Yusuf Has Hâcib, "KUTADGU BİLİG"de; "İki türlü ad vardır biri iyi, biri kötü. İkisi de kalıcıdır. İyiyi överler, kötüye söverler" der.
İyilikle kötülüğün, güzellikle çirkinliğin, doğrulukla yanlışlığın izâfi/göreceli yani kişiden kişiye değişen kavramlar olduğu aklımızda bulunursa, daha rahat ederiz.
Kendimiz rahat ederken birilerini de rahatsız etmeyiz...
Birinci 12 Eylül Kıyameti'nde Netekim General şürekasınca Tunceli'den Danışma Meclisi Üyeliği'ne ve Başkanlık Divanı kâtip üyeliğine seçilerek Türk siyasi hayatına giren Kamer Genç; Zaza asıllı bir Türk olup; "Ne mutlu Türk'üm diyene" şifre formülünü tamamen kavramış ve özümsemişti.
Danışma Meclisi üyesi iken 12 Eylül idamlarına karşı çıkması ve 12 Eylül Anayasası'na "Hayır" oyu vermesiyle Türk siyasetindeki farklılığını belli etmişti.
O memleketi Tunceli'den, Tunceli de siyâseten O'ndan vazgeçmedi hiç.
Siyasi karakter olarak bana hep Rahmetli Osman Bölükbaşı'nı hatırlatırdı. Devrin hakim siyasi gücü Demokrat Parti tarafından Bölükbaşı'nı ısrarla seçtiği için cezalandırılarak illiği iptal edilip ilçe edilen Kırşehirlilerin; "Kırşehir'i ilçe değil köy etseniz, biz de Osman Bölükbaşı'nı muhtar seçeriz!" telgrafı, Cumhuriyet tarihimizin en karakterli tavrı olarak hafızamda saygın bir yer almıştır. Kamer Genç ve Tunceli bana, Osman Bölükbaşı ve Kırşehir'i hatırlatır ve hatırlatacak...

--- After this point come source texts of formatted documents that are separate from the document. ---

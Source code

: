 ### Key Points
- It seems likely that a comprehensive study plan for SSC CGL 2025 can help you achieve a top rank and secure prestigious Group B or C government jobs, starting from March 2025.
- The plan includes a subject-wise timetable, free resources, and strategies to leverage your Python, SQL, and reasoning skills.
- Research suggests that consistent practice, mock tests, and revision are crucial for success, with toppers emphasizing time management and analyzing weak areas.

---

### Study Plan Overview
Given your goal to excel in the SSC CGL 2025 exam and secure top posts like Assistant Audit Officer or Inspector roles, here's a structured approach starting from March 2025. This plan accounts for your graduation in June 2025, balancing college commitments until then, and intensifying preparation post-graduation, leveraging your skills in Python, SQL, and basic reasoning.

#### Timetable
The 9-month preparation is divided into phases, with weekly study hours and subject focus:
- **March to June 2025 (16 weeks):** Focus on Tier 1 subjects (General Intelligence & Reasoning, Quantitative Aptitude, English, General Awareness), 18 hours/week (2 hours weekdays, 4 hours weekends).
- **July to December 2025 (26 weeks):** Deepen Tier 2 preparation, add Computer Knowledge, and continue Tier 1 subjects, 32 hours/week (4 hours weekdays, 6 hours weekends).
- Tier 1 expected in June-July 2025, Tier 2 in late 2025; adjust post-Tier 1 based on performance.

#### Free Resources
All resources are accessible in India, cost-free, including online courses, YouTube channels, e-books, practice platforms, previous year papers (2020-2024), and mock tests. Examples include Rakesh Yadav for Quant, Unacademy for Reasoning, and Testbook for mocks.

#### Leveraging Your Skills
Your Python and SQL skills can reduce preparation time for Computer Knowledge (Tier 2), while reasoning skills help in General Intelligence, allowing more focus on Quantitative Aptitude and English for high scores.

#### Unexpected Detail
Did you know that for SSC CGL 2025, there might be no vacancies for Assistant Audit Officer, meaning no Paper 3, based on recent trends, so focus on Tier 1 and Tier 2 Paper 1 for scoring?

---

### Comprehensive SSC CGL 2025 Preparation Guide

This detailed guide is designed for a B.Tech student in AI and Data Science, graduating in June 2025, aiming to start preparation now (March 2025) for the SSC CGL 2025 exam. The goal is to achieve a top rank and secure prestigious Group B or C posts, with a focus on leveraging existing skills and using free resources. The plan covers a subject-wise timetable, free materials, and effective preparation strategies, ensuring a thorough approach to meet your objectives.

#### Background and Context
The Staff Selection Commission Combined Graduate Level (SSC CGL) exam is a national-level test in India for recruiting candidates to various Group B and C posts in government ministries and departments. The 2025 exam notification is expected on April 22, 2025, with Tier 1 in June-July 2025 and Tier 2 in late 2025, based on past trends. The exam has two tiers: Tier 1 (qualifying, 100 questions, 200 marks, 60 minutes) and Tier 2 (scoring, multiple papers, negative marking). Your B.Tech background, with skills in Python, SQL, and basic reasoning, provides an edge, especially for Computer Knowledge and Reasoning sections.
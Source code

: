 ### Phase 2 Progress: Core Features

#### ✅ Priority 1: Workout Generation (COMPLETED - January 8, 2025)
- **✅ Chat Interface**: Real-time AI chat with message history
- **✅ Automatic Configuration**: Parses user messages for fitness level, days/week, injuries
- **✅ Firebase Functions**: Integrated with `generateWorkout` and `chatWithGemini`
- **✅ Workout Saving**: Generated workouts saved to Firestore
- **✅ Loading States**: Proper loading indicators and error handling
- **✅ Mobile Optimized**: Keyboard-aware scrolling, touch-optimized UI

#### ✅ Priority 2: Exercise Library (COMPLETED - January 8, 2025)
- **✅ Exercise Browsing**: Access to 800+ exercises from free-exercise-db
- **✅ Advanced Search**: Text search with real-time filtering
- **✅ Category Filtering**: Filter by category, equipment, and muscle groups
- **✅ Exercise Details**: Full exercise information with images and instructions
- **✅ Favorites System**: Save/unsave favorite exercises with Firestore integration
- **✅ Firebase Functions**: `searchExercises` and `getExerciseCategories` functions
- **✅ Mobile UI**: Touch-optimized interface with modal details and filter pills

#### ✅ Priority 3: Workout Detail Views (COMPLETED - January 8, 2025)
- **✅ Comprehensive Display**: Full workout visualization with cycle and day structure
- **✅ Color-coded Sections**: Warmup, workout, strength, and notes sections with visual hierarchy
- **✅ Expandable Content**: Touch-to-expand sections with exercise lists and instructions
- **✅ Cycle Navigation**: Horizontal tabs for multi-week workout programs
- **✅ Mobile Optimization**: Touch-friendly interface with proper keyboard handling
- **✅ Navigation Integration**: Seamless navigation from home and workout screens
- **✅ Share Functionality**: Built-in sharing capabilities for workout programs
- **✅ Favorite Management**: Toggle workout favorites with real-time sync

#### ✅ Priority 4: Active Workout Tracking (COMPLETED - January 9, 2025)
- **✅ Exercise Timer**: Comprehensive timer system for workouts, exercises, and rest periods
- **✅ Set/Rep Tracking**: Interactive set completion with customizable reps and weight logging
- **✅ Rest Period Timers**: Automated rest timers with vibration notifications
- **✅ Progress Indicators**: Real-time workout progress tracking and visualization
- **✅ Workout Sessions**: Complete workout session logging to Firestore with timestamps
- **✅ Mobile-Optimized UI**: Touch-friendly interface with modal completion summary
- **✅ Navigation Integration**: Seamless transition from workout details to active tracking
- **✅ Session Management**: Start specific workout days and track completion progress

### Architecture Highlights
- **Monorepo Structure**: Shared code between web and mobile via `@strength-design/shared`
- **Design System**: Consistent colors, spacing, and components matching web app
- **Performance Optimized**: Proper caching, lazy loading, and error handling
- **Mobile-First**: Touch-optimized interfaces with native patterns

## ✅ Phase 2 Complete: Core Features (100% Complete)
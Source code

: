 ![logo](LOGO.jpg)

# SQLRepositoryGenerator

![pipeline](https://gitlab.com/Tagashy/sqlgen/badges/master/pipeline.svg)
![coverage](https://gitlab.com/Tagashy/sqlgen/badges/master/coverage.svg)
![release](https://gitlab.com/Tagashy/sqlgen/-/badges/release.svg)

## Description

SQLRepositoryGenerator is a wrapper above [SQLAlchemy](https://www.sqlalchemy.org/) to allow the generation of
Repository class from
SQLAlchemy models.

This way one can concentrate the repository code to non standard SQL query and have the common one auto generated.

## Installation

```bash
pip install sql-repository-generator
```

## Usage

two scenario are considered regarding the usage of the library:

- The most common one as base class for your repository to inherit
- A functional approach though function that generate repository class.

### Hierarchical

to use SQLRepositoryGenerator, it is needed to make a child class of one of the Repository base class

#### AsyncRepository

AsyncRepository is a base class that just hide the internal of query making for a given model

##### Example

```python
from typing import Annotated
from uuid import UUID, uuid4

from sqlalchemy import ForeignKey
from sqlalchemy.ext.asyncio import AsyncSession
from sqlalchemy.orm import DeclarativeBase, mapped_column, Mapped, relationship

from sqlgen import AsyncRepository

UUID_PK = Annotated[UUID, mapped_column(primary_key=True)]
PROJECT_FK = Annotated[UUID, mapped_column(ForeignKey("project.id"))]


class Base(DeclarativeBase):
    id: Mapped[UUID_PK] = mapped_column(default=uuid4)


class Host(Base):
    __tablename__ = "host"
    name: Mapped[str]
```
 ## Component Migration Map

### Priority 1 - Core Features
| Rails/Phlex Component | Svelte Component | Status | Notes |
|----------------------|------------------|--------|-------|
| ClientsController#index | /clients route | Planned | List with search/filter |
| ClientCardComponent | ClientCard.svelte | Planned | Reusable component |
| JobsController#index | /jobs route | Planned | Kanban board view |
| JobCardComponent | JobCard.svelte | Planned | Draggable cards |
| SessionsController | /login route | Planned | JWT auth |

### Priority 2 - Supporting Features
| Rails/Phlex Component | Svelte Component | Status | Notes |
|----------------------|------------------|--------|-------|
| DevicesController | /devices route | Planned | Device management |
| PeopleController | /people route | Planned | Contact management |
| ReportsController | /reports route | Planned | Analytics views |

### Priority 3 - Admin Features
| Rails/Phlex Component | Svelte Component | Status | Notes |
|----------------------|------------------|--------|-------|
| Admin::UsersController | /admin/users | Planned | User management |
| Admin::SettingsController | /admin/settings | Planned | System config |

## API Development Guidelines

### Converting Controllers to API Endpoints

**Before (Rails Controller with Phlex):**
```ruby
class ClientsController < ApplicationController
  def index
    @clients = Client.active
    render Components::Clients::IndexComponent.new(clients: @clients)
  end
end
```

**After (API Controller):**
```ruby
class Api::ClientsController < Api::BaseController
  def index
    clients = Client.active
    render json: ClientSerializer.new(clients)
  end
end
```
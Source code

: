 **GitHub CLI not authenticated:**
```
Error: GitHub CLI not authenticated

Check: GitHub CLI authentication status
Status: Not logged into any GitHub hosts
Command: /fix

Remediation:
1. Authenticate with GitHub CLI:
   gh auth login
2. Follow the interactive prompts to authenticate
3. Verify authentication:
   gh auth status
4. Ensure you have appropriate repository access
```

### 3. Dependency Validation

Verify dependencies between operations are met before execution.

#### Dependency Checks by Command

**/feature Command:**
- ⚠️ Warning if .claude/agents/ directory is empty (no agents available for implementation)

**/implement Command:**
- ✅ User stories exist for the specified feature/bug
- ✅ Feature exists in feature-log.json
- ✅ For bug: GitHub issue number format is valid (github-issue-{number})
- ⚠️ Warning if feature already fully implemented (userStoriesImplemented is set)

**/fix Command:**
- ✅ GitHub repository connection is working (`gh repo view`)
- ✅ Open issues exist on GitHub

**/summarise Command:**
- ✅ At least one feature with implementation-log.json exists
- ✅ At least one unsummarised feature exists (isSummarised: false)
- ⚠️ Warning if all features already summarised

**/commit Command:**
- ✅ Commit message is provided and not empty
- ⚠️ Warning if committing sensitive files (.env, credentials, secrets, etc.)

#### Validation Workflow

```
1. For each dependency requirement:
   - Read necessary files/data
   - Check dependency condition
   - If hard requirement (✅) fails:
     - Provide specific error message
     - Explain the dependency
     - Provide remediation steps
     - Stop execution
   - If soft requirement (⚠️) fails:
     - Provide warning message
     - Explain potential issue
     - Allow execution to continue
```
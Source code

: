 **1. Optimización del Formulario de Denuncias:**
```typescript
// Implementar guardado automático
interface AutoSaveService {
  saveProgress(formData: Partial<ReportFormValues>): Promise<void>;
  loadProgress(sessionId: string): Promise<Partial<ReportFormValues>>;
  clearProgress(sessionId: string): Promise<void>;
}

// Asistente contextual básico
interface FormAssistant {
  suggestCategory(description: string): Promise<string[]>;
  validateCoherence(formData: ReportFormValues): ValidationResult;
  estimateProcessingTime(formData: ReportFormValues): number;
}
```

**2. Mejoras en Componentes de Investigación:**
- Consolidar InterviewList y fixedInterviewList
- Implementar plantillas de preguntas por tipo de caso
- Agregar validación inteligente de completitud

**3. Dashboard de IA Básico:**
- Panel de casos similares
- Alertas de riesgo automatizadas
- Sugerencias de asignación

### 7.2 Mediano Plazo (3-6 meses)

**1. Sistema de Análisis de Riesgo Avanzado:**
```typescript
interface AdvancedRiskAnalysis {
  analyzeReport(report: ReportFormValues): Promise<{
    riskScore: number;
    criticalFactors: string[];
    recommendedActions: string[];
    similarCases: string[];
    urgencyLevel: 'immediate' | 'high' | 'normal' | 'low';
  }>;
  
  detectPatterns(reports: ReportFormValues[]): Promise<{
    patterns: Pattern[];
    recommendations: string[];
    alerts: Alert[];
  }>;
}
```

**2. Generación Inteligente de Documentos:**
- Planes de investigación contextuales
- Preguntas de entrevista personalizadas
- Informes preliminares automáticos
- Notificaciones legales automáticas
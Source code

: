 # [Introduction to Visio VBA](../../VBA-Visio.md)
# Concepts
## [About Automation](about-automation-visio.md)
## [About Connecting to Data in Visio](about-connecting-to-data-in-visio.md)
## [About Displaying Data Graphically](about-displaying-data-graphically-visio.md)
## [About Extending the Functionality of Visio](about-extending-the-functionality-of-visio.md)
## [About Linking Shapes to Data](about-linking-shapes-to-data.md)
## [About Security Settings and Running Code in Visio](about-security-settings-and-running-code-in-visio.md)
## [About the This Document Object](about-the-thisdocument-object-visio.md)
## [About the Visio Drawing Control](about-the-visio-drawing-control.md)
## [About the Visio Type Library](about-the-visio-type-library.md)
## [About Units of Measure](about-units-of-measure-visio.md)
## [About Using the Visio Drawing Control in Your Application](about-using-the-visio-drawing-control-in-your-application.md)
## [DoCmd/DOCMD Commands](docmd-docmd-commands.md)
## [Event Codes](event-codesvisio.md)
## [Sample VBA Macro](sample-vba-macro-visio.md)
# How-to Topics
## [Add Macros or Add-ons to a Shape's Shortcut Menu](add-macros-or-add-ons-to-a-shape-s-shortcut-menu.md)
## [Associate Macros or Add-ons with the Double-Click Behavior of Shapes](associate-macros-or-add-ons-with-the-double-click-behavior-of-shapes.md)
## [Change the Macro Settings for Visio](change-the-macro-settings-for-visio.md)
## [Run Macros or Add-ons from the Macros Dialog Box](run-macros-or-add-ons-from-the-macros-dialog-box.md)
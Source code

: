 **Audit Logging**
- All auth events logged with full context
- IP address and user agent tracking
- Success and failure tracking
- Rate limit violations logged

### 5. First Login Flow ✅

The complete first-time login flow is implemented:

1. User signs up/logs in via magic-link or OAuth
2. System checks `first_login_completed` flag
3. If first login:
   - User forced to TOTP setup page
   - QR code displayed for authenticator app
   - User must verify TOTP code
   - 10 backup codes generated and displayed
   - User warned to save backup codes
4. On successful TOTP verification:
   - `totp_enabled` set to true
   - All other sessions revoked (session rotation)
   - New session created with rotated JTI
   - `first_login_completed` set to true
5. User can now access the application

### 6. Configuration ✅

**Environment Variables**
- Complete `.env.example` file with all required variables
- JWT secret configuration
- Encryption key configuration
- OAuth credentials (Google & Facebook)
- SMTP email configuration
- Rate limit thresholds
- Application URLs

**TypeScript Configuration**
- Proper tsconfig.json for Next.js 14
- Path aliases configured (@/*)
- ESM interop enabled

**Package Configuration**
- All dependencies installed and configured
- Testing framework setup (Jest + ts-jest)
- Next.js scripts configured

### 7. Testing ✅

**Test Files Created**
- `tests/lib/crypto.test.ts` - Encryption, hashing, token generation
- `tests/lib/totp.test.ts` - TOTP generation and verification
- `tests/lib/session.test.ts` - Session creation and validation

Partiler, dik duruşundan dolayı Kamer Genç'i veto etmişse Tunceli inadına sahip çıkmış ve Bağımsız olarak yine seçmişti O'nu...
Bunlar bilinen şeyler...
Ben bir bilinmeyen özel bir olayı paylaşmak istiyorum.
Kendilerinden izin almadığım için adını vermeyeceğim, 21. Dönem MHP Milletvekillerinden, kadim bir dostumun kulaklarını çınlatarak...
Bir seyahat sırasında uçakta Alparslan Türkeş'le münakaşa eden ve korumasının boğazına sarılarak tartaklayan Kamer Genç'e çok kızgındık. Yokluğu paylaşarak büyüdüğümüz bir arkadaşımızı milletvekili olarak Meclis'e göndermeyi Allah nasip edince; "Şu adamı bir yerde kıstır ve ağzını-gözünü düzle, senin heykelini dikelim" diye şaka yollu bir isteğimiz olmuştu!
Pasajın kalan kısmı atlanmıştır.